Oedipus, Philosophiae Doctor
Growing up I had no idea what an “academic” was. I had a sense of what professors where, namely teachers who taught college students. But it wasn’t on my radar, it wasn’t in my ontology of things one could possibly be when one grew up. And it isn’t as though there weren’t any academics in my immediate community: my mother’s sister is an English professor, my father’s brother has a PhD in English and two books on D.H Lawrence, though now he’s a highschool teacher. My friend David, one of my best friends since elementary school, is the son of a Finnegans Wake scholar. David’s apartment is the mustiest, bibliophilic space I’ve ever stepped into, but I didn’t appreciate the names of authors like Pierce, Heidegger, and Derrida until a few years ago. I remember in high school when we would play poker in at David’s place I started a running joke about the bold, red title on the side of thick black hardcover horizontal on a shelf above poker table that read, “HITLER.” In the past few years, as I’ve slowly discovered that this nonexistant job might become me, I’ve also encountered what feels in myself like a taboo. Perhaps it wasn’t simply the case that as a child I was under the impression that academics didn’t exist, but rather that somewhere along the line I internalized the judgment that being an academic wasn’t a “real” vocation. In other words, it wasn’t an option because it wasn’t an option. I think this has to do with my parents’ milieu–their friends are nearly all “[psycho]analysis and artists,” as we would say. Of course, when I was a kid I wanted to be a paleontologist (I still do) and later on I wanted to be a theoretical physicist (ditto), but those, I can’t help but feel, are rather more respectable professions. Our neighbor downstairs, the elderly woman with the short bleached hair who walks her two African Grey parrots to Washington Square Park every day? She teaches Humanities at Cooper Union, and “she’s really a bit mad,” I can hear my mother say. My father’s friend Al Bass (Derrida translator!)? He’s a brilliant analyst and a smart guy, “but he’s an academic.” And so forth. I mean, surely I’ve invented these voices, but I can’t so easily unmake them.

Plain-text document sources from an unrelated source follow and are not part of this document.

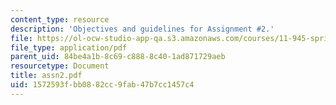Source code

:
 ```yaml
---
content_type: resource
description: 'Objectives and guidelines for Assignment #2.'
file: https://ol-ocw-studio-app-qa.s3.amazonaws.com/courses/11-945-springfield-studio-spring-2004/1572593fbb0882cc9fab47b7cc1457c4_assn2.pdf
file_type: application/pdf
parent_uid: 84be4a1b-8c69-c888-8c40-1ad871729aeb
resourcetype: Document
title: assn2.pdf
uid: 1572593f-bb08-82cc-9fab-47b7cc1457c4
---
```

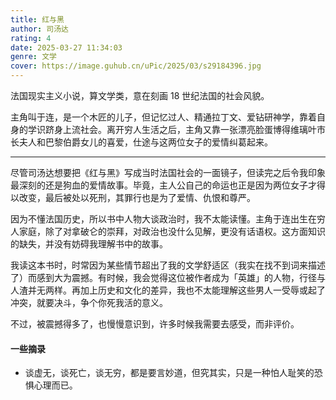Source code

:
 ```yaml
---
title: 红与黑
author: 司汤达
rating: 4
date: 2025-03-27 11:34:03
genre: 文学
cover: https://image.guhub.cn/uPic/2025/03/s29184396.jpg
---
```


法国现实主义小说，算文学类，意在刻画 18 世纪法国的社会风貌。

主角叫于连，是一个木匠的儿子，但记忆过人、精通拉丁文、爱钻研神学，靠着自身的学识跻身上流社会。离开穷人生活之后，主角又靠一张漂亮脸蛋博得维璃叶市长夫人和巴黎伯爵女儿的喜爱，仕途与这两位女子的爱情纠葛起来。

---

尽管司汤达想要把《红与黑》写成当时法国社会的一面镜子，但读完之后令我印象最深刻的还是狗血的爱情故事。毕竟，主人公自己的命运也正是因为两位女子才得以改变，最后被处以死刑，其罪行也是为了爱情、仇恨和尊严。

因为不懂法国历史，所以书中人物大谈政治时，我不太能读懂。主角于连出生在穷人家庭，除了对拿破仑的崇拜，对政治也没什么见解，更没有话语权。这方面知识的缺失，并没有妨碍我理解书中的故事。

我读这本书时，时常因为某些情节超出了我的文学舒适区（我实在找不到词来描述了）而感到大为震撼。有时候，我会觉得这位被作者成为「英雄」的人物，行径与人渣并无两样。再加上历史和文化的差异，我也不太能理解这些男人一受辱或起了冲突，就要决斗，争个你死我活的意义。

不过，被震撼得多了，也慢慢意识到，许多时候我需要去感受，而非评价。

#### 一些摘录

- 谈虚无，谈死亡，谈无穷，都是要言妙道，但究其实，只是一种怕人耻笑的恐惧心理而已。
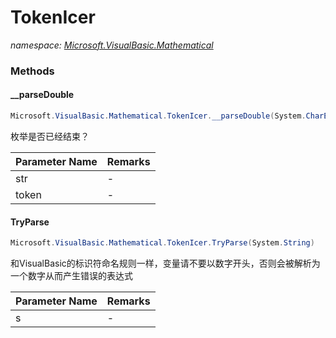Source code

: ﻿# TokenIcer
_namespace: [Microsoft.VisualBasic.Mathematical](./index.md)_





### Methods

#### __parseDouble
```csharp
Microsoft.VisualBasic.Mathematical.TokenIcer.__parseDouble(System.CharEnumerator,Microsoft.VisualBasic.Language.List{System.Char}@)
```
枚举是否已经结束？

|Parameter Name|Remarks|
|--------------|-------|
|str|-|
|token|-|


#### TryParse
```csharp
Microsoft.VisualBasic.Mathematical.TokenIcer.TryParse(System.String)
```
和VisualBasic的标识符命名规则一样，变量请不要以数字开头，否则会被解析为一个数字从而产生错误的表达式

|Parameter Name|Remarks|
|--------------|-------|
|s|-|



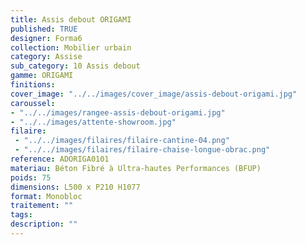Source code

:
 ```yaml
---
title: Assis debout ORIGAMI 
published: TRUE
designer: Forma6
collection: Mobilier urbain
category: Assise
sub_category: 10 Assis debout
gamme: ORIGAMI
finitions: 
cover_image: "../../images/cover_image/assis-debout-origami.jpg"
caroussel: 
- "../../images/rangee-assis-debout-origami.jpg"
- "../../images/attente-showroom.jpg"
filaire: 
 - "../../images/filaires/filaire-cantine-04.png"
 - "../../images/filaires/filaire-chaise-longue-obrac.png"
reference: ADORIGA0101
materiau: Béton Fibré à Ultra-hautes Performances (BFUP)
poids: 75
dimensions: L500 x P210 H1077
format: Monobloc
traitement: ""
tags: 
description: ""
---
```

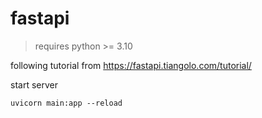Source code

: # fastapi

> requires python >= 3.10

following tutorial from https://fastapi.tiangolo.com/tutorial/

start server
```
uvicorn main:app --reload
```
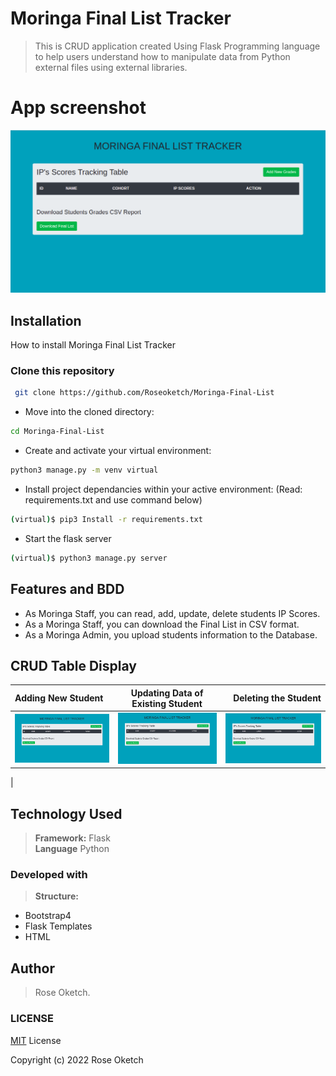 # Moringa Final List Tracker

> This is CRUD application created Using Flask Programming language to help users understand how to manipulate data from Python external files using external libraries. 

# App screenshot
![](app/static/assets/1st.png)

## Installation

How to install Moringa Final List Tracker 

### Clone this repository
```bash
 git clone https://github.com/Roseoketch/Moringa-Final-List
```
* Move into the cloned directory:
```bash
cd Moringa-Final-List
```
* Create and activate your virtual environment:
```bash
python3 manage.py -m venv virtual
```
* Install project dependancies within your active environment: (Read: requirements.txt and use command below)
```bash
(virtual)$ pip3 Install -r requirements.txt
```

* Start the flask server
```bash
(virtual)$ python3 manage.py server
```


## Features and BDD

- As Moringa Staff, you can read, add, update, delete students IP Scores.
- As a Moringa Staff, you can download the Final List in CSV format.
- As a Moringa Admin, you upload students information to the Database.

## CRUD Table Display
| Adding New Student  | Updating Data of Existing Student  | Deleting the Student |
| :------------ |:---------------:| -----:|
|  ![](app/static/assets/1st.png) | ![](app/static/assets/1st.png) | ![](app/static/assets/1st.png) |
|


## Technology Used  

  
>**Framework:** Flask  
**Language** Python

### Developed with
> **Structure:**   
* Bootstrap4 
* Flask Templates
* HTML

## Author
> Rose Oketch.

### LICENSE
[MIT](LICENSE) License  

Copyright (c) 2022 Rose Oketch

Now, in the past week I’ve had the strange luck to a have first- and a second-hand experience with the two academics who had profound personal influences on my parents when they were young. The first is this guy Vincent Crapanzano, who moderated a panel at the CUNY comparative literature conference where I gave a paper (!) last week. He arrived late to the panel he was moderating (it wasn’t the panel where I was presenting), dapperly dressed in a black suit, and promptly read us a very provocative passage from Freud’s Introductory Lectures on Psychoanalysis about “fetishism” (the panel’s theme). The papers were all incredible mediocre, and his comments and anecdotes proved the most interesting feature. From what I gleaned, he was a Harvard trained anthropologist with a psychoanalytic bent who eventually hung up his Indiana Jones whip and took a chair at CUNY’s comp lit department. Real smart guy. Told stories about animal sacrifice rituals in Africa and how Andy Warhol once called him up for help about shooting a movie of a woman getting fucked by a horse. And this Crapanzano fellow turns out to be the anthropology professor who introduced my father, then an undergraduate at Princeton, to Freudian anthropology but who notoriously refused to write my father graduate school recommendations. “He’s a complete jackass,” my father told me last night; “I went up to him a few decades later and told him that he had been a profound influence for me, and he said, ‘Well, how I feel about that depends on what you’ve become.'”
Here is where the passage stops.